**PROBLEM REQUIREMENTS:** Every line of the data is to be transcribed without error.

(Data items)
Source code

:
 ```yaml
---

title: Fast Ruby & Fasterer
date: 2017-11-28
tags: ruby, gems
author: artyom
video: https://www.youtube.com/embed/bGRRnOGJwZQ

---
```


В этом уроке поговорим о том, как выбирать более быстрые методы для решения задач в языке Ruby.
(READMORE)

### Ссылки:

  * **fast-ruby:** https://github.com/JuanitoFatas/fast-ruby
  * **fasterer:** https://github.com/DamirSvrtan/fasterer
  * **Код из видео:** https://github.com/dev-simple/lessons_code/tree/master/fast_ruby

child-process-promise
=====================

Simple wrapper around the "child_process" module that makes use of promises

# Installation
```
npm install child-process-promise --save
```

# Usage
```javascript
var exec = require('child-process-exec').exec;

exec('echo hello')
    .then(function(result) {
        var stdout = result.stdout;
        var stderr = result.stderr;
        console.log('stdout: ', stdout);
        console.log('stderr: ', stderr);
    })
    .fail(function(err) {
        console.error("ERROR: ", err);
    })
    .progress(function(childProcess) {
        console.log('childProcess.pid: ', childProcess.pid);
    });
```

**RESPONSE BOX:**
Source code

:
 ```yaml
---

title: Fast Ruby & Fasterer
date: 2017-11-28
tags: ruby, gems
author: artyom
video: https://www.youtube.com/embed/bGRRnOGJwZQ

---
```


В этом уроке поговорим о том, как выбирать более быстрые методы для решения задач в языке Ruby.
(READMORE)

### Ссылки:

  * **fast-ruby:** https://github.com/JuanitoFatas/fast-ruby
  * **fasterer:** https://github.com/DamirSvrtan/fasterer
  * **Код из видео:** https://github.com/dev-simple/lessons_code/tree/master/fast_ruby

child-process-promise
=====================

Simple wrapper around the "child_process" module that makes use of promises

# Installation
```
npm install child-process-promise --save
```

# Usage
```javascript
var exec = require('child-process-exec').exec;

exec('echo hello')
    .then(function(result) {
        var stdout = result.stdout;
        var stderr = result.stderr;
        console.log('stdout: ', stdout);
        console.log('stderr: ', stderr);
    })
    .fail(function(err) {
        console.error("ERROR: ", err);
    })
    .progress(function(childProcess) {
        console.log('childProcess.pid: ', childProcess.pid);
    });
```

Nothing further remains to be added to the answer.